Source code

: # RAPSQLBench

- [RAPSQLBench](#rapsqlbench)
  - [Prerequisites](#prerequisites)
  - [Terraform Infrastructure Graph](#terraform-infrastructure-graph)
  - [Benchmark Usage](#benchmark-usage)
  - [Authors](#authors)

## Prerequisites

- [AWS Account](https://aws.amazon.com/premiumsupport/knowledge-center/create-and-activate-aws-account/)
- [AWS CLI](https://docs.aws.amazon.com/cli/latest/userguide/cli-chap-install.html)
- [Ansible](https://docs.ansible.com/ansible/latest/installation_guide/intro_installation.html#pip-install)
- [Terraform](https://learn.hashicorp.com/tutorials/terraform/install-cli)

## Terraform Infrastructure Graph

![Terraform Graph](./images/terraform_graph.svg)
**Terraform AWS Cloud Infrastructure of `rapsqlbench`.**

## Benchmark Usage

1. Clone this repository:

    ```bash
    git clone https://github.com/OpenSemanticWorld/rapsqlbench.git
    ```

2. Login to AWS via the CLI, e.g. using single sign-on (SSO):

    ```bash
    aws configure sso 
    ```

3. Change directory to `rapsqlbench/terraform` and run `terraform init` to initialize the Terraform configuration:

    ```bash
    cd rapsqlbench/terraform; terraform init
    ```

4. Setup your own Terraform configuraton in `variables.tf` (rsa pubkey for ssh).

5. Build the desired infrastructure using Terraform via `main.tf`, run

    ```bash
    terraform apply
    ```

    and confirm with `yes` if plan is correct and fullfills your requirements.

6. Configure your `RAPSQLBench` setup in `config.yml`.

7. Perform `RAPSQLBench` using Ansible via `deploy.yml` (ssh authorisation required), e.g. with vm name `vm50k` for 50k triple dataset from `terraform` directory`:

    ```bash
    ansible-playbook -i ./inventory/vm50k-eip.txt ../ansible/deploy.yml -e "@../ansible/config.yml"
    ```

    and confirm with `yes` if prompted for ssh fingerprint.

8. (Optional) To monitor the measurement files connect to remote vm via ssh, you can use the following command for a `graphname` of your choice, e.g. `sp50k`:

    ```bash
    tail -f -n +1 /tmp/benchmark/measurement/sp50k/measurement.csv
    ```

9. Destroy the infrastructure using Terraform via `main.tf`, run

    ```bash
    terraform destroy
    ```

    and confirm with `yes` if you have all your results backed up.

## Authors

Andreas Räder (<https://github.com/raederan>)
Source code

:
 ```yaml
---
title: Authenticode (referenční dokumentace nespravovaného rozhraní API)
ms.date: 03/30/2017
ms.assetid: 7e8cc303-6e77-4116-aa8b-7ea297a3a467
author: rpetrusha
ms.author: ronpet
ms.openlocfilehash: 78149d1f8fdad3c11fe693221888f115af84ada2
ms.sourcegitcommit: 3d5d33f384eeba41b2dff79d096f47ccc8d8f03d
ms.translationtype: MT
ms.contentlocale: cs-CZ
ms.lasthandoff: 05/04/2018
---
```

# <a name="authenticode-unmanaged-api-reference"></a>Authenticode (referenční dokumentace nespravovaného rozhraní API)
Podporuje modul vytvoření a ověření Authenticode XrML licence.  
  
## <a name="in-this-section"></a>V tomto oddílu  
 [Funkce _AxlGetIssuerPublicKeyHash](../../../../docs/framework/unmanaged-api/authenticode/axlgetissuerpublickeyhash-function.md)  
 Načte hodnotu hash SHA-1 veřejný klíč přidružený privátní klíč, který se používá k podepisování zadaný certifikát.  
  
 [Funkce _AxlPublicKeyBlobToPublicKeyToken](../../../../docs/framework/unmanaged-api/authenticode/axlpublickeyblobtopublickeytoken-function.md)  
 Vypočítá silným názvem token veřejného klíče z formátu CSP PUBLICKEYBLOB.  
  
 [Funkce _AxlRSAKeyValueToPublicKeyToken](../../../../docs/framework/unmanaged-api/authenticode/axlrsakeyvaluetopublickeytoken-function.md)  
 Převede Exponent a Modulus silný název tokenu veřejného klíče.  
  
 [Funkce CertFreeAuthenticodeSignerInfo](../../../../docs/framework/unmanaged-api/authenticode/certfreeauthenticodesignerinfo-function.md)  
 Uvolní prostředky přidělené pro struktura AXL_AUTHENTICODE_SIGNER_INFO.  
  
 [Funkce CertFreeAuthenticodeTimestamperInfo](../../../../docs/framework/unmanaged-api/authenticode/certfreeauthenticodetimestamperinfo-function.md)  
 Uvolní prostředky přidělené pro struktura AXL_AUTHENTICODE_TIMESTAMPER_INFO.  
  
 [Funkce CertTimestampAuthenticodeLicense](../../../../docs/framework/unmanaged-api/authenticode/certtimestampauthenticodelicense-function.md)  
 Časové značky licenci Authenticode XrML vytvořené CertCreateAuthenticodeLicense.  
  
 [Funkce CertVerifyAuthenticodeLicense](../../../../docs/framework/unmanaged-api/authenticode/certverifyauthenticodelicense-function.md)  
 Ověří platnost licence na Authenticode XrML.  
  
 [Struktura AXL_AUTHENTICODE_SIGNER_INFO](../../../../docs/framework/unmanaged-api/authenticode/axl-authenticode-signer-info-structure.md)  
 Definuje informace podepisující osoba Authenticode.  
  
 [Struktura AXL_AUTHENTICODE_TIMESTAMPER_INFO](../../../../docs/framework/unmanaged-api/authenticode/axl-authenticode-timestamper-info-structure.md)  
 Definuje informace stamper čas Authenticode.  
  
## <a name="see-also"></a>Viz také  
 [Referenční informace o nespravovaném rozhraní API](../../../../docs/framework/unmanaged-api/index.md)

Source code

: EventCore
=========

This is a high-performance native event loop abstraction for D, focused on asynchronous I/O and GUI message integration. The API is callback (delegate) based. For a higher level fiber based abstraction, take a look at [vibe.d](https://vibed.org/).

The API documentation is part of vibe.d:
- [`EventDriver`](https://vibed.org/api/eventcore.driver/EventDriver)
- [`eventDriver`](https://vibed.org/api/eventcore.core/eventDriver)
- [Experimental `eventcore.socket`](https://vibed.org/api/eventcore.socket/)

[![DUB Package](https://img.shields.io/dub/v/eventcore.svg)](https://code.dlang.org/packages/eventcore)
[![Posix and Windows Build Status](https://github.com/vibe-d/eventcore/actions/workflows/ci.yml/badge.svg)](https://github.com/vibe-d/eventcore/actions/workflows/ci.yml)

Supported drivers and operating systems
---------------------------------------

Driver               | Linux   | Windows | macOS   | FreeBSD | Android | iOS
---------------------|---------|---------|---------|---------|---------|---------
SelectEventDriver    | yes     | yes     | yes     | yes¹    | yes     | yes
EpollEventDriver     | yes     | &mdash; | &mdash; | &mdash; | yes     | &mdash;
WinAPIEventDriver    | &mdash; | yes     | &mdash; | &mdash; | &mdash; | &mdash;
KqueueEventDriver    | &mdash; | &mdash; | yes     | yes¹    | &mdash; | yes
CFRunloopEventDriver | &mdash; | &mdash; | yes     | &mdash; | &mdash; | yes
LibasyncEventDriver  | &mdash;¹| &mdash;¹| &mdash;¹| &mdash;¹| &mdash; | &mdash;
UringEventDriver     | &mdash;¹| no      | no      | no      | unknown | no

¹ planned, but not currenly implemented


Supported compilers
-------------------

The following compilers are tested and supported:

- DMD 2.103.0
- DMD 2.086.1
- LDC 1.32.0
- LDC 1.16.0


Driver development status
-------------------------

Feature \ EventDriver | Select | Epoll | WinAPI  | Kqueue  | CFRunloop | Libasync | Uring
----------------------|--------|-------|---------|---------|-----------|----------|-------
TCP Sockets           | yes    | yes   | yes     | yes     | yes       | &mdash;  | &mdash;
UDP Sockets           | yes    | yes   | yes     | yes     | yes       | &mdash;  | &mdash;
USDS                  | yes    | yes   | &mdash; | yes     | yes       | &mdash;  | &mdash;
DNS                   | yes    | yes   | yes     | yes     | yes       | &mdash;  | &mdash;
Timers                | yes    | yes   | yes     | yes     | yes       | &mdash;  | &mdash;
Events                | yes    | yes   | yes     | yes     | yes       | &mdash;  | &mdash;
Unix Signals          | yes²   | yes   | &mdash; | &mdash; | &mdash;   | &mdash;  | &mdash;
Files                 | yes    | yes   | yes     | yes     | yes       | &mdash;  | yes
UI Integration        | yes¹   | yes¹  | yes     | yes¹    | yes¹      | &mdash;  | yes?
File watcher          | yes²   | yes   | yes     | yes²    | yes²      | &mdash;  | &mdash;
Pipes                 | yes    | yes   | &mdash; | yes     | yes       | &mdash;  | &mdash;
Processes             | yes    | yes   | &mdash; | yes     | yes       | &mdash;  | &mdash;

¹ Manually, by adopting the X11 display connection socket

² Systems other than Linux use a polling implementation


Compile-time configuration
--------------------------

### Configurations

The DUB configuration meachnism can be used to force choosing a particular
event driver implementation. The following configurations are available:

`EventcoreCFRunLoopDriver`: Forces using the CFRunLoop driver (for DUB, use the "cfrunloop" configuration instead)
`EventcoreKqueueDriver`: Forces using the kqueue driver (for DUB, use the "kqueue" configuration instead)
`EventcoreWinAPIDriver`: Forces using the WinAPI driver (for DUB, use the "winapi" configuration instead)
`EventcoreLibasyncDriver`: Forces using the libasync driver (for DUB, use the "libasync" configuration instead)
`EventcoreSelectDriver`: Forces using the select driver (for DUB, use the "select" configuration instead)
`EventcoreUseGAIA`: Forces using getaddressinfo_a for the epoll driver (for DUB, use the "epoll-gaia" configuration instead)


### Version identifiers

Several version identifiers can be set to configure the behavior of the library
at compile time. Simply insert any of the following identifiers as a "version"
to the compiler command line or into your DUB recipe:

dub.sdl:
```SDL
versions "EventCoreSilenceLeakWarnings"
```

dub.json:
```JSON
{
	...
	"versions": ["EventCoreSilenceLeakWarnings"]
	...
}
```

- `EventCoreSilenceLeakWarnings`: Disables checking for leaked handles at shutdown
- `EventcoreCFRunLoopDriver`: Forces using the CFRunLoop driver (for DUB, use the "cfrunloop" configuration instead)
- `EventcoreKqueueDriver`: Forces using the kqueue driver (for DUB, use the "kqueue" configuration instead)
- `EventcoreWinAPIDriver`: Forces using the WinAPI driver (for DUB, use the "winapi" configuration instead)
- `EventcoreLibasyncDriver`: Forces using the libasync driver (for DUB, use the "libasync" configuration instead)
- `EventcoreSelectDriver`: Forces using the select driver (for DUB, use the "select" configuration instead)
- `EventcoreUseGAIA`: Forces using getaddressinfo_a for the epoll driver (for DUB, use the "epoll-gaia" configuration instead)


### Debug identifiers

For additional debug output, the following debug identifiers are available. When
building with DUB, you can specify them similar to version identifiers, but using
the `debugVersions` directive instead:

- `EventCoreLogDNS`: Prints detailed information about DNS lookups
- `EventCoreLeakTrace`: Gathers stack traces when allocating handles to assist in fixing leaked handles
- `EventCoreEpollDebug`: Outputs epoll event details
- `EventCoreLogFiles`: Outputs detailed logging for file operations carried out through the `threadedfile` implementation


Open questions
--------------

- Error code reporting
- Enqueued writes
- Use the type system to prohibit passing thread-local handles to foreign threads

━━━━

(ASSIGNMENT):
Find all the lines containing "EventcoreLibasyncDriver" in the material, then copy them.

(OUTPUT OF THE EXERCISE):
`EventcoreLibasyncDriver`: Forces using the libasync driver (for DUB, use the "libasync" configuration instead)
- `EventcoreLibasyncDriver`: Forces using the libasync driver (for DUB, use the "libasync" configuration instead)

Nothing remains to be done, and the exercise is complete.